| Work request |
Lines below that include the word "programmable" should each be copied.

(Saved entries)
——

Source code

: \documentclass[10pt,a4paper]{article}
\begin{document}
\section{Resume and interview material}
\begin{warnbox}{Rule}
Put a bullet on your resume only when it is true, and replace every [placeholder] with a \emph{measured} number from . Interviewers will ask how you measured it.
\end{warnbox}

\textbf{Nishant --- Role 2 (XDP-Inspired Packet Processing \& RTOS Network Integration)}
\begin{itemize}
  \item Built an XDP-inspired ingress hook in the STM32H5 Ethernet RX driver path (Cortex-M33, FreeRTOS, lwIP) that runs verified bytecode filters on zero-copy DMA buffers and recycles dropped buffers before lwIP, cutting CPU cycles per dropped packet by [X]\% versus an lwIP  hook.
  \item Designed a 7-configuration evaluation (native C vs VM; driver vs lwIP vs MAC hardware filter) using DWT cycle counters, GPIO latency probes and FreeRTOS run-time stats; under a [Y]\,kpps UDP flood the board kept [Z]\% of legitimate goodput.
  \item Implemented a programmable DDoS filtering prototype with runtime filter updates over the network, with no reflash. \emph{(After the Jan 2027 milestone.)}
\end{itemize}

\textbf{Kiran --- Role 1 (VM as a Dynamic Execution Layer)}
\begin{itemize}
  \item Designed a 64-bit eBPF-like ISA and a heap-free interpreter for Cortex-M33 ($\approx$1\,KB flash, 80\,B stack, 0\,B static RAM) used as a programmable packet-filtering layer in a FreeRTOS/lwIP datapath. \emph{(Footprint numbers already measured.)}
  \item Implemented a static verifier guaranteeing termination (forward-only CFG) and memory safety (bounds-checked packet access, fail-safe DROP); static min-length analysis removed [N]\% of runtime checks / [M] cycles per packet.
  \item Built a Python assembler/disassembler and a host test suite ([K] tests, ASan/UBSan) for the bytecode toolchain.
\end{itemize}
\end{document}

——

| Your response |
  \item Implemented a programmable DDoS filtering prototype with runtime filter updates over the network, with no reflash. \emph{(After the Jan 2027 milestone.)}
  \item Designed a 64-bit eBPF-like ISA and a heap-free interpreter for Cortex-M33 ($\approx$1\,KB flash, 80\,B stack, 0\,B static RAM) used as a programmable packet-filtering layer in a FreeRTOS/lwIP datapath. \emph{(Footprint numbers already measured.)}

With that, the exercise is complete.